Information:

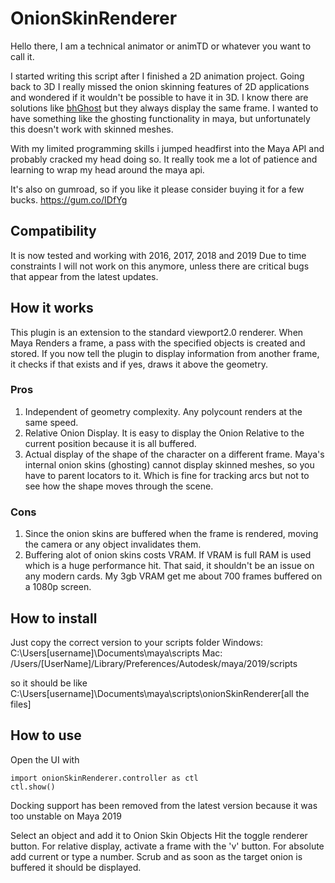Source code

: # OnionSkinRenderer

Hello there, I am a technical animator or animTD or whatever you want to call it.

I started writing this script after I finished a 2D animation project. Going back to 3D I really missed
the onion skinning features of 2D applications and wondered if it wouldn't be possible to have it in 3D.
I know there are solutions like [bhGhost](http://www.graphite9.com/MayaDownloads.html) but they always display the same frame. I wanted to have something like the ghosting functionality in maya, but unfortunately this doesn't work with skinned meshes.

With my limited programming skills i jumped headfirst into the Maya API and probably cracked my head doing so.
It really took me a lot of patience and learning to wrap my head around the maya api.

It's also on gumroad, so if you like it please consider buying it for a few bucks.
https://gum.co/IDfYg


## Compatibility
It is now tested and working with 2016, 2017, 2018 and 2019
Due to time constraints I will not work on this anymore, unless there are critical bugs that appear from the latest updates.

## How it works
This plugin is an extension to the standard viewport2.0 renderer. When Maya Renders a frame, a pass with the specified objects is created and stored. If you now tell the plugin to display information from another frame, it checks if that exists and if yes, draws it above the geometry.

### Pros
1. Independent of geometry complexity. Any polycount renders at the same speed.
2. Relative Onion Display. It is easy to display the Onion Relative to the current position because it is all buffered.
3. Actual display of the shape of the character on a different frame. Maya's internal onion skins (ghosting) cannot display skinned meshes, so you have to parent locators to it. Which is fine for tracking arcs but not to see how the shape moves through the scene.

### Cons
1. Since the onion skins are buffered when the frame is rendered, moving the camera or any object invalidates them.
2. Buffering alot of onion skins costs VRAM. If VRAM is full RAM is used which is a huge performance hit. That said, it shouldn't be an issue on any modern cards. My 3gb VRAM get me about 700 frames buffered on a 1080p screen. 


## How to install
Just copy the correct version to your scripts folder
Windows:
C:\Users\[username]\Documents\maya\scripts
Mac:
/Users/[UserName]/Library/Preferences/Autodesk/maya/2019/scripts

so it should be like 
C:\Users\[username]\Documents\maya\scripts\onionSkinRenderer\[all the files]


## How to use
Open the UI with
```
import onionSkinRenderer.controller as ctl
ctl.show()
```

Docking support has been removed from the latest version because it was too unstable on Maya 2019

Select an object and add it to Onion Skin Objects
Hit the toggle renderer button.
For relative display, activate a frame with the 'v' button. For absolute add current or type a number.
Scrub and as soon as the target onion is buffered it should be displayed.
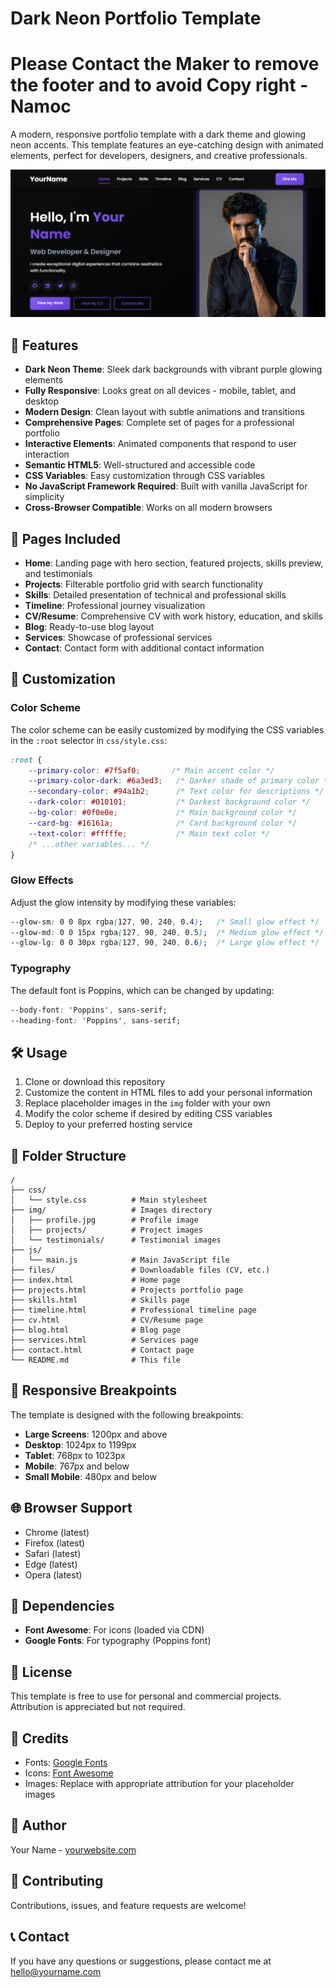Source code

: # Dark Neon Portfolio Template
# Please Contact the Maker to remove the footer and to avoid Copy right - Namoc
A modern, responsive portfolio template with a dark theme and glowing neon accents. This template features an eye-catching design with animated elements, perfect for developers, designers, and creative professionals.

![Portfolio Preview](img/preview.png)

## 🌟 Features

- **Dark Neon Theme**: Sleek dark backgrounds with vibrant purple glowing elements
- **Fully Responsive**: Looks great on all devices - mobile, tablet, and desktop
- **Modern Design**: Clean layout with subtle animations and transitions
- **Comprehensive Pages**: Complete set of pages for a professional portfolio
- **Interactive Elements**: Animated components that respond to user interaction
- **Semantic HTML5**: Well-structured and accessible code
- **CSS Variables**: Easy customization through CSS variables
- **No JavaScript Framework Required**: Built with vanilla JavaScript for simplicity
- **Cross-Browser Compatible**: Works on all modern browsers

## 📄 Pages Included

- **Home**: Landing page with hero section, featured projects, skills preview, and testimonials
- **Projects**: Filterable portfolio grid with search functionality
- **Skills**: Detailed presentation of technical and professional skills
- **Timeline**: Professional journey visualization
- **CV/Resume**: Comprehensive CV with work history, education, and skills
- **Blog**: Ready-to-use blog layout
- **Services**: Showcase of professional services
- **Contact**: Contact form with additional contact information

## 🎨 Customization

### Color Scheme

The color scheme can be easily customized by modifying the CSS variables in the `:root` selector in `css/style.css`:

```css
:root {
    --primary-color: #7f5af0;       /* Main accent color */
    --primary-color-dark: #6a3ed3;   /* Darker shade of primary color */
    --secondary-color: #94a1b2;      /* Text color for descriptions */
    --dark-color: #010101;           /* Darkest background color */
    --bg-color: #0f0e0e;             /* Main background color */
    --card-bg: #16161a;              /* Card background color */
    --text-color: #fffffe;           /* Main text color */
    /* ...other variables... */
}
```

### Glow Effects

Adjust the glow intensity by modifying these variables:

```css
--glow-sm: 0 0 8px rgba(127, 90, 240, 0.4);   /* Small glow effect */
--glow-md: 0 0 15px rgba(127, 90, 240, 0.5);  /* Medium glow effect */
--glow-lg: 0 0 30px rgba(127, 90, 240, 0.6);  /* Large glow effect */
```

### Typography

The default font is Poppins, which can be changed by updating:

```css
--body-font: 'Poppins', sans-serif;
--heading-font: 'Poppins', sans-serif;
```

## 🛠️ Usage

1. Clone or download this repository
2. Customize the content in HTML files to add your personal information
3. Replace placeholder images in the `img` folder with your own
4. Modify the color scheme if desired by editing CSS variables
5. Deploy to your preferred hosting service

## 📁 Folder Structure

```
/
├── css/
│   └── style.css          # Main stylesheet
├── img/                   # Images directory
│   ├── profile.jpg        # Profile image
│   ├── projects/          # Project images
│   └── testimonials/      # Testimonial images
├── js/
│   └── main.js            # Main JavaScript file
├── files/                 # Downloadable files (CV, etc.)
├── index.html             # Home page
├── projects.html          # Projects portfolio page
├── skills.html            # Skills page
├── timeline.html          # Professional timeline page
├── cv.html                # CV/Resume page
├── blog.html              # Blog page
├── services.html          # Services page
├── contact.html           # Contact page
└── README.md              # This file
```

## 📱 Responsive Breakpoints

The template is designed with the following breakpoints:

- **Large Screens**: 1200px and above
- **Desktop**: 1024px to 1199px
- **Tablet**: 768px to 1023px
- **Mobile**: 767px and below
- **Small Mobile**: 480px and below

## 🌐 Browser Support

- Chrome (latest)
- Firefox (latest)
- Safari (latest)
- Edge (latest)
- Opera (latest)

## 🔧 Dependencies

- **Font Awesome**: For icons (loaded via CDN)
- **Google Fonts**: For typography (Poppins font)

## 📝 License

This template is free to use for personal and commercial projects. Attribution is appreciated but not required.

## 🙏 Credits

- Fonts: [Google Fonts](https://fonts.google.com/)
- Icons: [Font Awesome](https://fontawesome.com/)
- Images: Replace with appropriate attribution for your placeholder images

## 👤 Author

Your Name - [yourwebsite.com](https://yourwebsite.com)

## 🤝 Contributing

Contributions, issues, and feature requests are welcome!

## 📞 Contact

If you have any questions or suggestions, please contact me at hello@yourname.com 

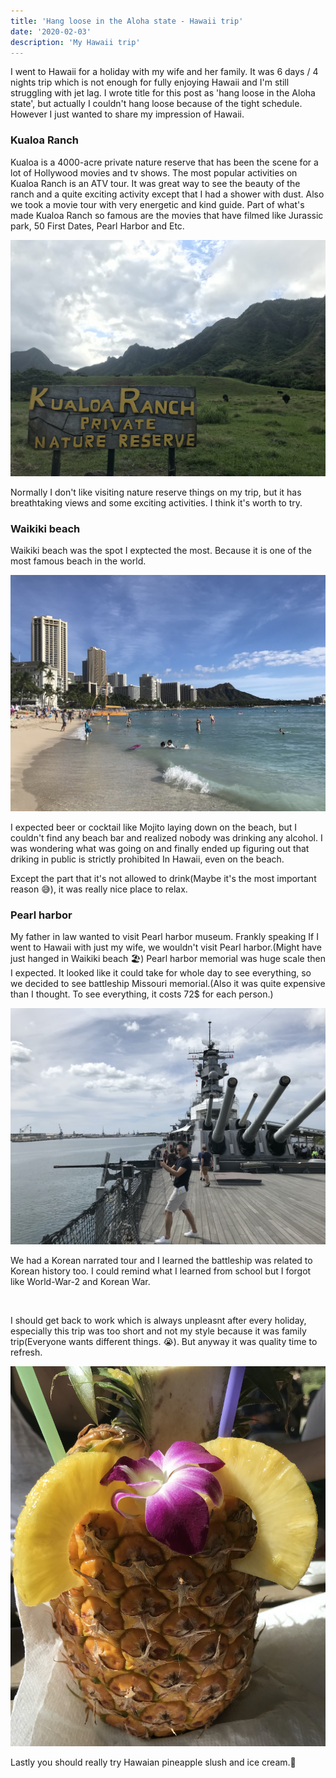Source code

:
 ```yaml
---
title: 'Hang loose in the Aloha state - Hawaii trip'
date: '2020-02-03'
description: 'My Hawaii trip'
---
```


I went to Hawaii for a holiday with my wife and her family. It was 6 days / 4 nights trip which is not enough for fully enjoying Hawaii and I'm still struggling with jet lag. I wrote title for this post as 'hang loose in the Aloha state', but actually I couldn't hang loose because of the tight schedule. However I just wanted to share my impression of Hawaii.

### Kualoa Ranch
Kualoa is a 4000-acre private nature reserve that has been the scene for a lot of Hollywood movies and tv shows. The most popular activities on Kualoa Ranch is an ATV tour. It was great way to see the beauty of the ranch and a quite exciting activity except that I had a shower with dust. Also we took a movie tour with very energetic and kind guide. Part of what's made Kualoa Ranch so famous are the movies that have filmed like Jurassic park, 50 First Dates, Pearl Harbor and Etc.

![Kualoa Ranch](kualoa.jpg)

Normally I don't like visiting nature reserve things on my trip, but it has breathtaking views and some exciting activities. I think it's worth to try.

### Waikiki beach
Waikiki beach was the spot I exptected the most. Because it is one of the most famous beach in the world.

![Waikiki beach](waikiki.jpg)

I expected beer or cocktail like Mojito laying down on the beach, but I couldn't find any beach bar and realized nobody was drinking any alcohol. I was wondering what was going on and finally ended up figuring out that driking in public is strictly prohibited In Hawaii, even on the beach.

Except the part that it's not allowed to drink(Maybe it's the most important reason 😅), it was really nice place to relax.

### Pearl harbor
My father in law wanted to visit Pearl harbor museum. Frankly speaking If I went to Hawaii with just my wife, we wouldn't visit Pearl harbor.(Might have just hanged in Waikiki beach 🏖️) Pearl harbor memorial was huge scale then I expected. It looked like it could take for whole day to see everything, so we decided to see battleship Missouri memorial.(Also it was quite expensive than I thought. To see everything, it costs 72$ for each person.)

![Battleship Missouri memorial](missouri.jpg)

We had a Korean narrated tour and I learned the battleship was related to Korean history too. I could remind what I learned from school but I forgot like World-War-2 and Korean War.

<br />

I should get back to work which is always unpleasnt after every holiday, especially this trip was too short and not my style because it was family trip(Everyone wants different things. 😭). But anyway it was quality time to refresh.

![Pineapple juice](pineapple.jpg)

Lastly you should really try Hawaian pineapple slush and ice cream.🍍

Task item: Reproduce the records exactly, starting with their first line and ending with the line that contains "I started writing", though pictures should be dropped.

Answer for this exercise:
Source code

: # OnionSkinRenderer

Hello there, I am a technical animator or animTD or whatever you want to call it.

I started writing this script after I finished a 2D animation project. Going back to 3D I really missed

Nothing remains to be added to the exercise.